▶ **Saved data entries**

######

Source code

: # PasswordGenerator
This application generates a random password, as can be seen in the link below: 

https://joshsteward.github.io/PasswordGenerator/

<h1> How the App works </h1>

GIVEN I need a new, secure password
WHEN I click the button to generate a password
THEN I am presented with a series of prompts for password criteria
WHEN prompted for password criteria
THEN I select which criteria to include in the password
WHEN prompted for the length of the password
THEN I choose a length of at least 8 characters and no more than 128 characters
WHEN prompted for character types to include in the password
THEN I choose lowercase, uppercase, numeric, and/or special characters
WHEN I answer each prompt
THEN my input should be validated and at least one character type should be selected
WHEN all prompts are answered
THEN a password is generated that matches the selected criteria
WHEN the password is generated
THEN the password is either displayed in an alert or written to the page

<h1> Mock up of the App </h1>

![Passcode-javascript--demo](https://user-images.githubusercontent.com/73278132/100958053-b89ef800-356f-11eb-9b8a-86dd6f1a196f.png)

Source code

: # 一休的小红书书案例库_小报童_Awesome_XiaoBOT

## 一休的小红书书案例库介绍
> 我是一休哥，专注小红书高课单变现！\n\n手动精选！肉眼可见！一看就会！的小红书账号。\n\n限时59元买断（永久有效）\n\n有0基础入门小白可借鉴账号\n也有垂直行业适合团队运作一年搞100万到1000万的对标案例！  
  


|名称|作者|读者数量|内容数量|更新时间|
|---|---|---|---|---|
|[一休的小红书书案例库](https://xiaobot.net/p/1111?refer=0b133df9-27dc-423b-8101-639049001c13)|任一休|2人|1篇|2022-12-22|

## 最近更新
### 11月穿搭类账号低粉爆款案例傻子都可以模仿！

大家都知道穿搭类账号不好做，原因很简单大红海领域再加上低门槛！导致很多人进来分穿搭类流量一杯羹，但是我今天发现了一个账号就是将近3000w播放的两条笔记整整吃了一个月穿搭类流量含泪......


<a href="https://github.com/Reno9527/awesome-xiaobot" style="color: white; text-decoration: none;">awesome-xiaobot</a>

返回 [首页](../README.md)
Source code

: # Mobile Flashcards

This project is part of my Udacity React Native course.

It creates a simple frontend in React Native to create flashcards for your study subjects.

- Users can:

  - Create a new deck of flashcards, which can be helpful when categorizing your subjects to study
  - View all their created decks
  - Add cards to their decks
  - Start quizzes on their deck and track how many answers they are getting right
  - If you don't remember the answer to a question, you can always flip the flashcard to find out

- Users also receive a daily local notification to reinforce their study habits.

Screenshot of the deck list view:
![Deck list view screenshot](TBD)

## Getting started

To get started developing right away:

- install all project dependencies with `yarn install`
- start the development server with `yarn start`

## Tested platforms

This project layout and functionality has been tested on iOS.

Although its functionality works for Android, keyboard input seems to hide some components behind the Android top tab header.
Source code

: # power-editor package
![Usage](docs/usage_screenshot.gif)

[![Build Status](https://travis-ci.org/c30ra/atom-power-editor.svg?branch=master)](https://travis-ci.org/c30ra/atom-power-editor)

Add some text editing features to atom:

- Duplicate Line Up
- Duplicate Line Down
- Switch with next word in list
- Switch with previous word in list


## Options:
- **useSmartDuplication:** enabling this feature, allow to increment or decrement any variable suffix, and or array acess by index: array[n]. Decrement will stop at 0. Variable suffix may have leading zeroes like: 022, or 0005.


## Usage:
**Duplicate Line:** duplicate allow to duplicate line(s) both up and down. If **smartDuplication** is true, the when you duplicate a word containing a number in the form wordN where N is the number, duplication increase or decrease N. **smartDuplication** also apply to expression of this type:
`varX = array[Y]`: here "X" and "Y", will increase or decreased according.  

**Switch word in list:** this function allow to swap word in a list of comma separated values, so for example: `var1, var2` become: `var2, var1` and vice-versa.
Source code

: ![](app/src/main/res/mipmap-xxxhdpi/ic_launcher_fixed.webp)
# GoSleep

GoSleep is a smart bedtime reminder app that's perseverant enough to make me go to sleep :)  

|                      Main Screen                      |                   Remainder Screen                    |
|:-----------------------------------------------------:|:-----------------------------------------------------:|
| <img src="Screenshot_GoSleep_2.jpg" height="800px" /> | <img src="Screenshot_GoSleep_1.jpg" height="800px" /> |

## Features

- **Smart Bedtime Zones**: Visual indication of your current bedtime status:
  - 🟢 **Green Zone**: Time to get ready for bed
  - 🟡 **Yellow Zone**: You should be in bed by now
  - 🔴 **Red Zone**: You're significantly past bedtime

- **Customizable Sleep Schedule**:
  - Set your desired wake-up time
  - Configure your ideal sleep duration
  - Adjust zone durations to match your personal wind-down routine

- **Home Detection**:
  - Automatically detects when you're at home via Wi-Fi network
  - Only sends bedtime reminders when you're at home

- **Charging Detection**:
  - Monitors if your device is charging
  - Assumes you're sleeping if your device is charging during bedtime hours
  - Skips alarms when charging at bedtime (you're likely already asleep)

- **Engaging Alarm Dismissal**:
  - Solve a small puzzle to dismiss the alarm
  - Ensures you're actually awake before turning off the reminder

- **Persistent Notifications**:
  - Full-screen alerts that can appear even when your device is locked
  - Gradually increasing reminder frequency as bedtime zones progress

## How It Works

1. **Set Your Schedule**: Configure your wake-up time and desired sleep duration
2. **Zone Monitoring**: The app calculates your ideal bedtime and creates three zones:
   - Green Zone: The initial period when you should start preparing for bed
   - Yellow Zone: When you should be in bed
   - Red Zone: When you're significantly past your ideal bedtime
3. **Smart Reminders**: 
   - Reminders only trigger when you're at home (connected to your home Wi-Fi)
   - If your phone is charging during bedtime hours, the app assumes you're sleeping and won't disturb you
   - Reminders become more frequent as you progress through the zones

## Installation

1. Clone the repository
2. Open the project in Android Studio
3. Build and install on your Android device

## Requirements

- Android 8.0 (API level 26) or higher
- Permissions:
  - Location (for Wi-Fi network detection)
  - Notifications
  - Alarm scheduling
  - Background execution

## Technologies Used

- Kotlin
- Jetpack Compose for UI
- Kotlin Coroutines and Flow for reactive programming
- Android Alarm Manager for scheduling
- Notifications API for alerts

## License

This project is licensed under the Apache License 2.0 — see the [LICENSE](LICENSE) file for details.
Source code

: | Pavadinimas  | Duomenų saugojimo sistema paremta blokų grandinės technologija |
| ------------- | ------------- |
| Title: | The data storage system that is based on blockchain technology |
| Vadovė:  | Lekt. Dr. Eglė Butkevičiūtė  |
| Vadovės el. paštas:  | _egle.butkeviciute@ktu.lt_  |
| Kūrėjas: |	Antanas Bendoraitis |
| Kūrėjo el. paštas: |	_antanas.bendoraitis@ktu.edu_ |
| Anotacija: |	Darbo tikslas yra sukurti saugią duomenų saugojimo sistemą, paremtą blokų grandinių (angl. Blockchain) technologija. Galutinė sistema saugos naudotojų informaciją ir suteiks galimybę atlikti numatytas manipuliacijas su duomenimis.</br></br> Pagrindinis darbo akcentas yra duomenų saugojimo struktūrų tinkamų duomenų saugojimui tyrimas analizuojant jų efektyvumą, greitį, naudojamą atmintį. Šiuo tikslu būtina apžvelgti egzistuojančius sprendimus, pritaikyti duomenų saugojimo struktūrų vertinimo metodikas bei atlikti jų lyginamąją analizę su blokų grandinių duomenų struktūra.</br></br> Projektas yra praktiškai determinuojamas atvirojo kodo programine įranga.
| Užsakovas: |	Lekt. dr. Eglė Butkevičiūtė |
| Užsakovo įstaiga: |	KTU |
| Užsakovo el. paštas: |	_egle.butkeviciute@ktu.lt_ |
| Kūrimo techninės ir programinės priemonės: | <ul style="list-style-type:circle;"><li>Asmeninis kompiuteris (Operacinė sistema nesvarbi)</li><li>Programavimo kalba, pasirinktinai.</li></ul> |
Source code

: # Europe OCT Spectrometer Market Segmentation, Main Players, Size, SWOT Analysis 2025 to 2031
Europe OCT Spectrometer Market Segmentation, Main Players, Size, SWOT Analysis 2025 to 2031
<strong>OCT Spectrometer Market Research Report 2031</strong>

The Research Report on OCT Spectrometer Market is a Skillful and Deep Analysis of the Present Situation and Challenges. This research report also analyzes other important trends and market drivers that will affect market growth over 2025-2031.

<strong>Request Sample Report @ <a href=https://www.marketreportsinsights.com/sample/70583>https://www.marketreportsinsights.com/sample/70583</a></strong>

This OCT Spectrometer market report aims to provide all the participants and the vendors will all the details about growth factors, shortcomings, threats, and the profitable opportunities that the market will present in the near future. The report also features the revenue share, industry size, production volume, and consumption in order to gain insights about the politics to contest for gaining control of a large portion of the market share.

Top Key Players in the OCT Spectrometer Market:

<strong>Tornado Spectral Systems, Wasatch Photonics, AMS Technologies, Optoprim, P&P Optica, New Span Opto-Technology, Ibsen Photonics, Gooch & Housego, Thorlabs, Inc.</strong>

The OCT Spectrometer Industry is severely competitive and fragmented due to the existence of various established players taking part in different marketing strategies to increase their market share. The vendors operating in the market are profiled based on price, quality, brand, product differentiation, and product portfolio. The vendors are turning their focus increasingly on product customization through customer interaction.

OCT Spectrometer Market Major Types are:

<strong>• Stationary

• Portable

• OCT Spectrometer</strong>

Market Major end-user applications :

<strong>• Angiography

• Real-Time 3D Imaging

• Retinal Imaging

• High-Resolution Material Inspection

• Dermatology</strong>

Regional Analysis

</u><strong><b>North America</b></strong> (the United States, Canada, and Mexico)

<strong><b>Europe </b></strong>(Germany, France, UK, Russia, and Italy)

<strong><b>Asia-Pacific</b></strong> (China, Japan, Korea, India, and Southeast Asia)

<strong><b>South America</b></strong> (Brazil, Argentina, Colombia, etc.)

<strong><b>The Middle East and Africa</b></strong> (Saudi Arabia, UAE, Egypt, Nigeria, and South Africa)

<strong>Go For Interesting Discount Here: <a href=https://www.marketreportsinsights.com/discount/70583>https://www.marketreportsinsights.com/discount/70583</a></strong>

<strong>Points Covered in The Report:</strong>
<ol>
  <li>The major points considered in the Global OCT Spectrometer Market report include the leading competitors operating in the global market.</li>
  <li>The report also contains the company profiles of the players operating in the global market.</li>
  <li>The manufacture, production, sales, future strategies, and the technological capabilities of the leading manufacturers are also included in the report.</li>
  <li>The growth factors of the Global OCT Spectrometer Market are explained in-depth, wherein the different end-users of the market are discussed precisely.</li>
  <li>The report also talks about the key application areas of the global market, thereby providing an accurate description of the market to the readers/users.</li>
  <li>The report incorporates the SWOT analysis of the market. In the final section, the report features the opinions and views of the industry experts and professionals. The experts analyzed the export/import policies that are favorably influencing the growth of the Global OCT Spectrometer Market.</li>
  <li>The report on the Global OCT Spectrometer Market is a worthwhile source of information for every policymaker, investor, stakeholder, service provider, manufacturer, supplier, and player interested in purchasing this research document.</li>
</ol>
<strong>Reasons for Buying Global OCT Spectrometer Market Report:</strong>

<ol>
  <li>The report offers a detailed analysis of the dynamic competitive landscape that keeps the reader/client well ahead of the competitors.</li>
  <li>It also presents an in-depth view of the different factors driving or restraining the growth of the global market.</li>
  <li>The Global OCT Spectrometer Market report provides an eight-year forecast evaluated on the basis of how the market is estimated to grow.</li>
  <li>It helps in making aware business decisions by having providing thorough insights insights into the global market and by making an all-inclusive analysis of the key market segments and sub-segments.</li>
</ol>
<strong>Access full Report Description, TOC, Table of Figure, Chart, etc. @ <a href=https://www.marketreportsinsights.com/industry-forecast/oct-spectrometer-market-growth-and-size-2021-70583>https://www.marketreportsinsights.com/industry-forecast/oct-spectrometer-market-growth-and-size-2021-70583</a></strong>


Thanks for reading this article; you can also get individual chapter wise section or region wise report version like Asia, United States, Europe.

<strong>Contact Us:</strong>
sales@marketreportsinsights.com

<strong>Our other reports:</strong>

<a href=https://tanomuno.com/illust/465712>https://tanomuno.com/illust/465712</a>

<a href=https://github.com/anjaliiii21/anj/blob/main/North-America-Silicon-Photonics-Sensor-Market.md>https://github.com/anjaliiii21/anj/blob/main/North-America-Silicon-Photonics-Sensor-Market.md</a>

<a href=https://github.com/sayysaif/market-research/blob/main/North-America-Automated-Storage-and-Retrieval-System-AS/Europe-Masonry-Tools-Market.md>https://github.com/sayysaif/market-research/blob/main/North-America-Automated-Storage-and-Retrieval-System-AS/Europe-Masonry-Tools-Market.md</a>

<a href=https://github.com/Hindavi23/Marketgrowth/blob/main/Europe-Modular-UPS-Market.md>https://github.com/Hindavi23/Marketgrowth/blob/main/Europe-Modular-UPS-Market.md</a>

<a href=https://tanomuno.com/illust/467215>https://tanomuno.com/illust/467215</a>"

######

▶ **TASK DESCRIPTION**
Each line from the top of the records above through the line containing "WHEN prompted for password criteria" needs to be transcribed exactly, and no line after it.

▶ **RESULT**
Source code

: # PasswordGenerator
This application generates a random password, as can be seen in the link below: 

https://joshsteward.github.io/PasswordGenerator/

<h1> How the App works </h1>

GIVEN I need a new, secure password
WHEN I click the button to generate a password
THEN I am presented with a series of prompts for password criteria
WHEN prompted for password criteria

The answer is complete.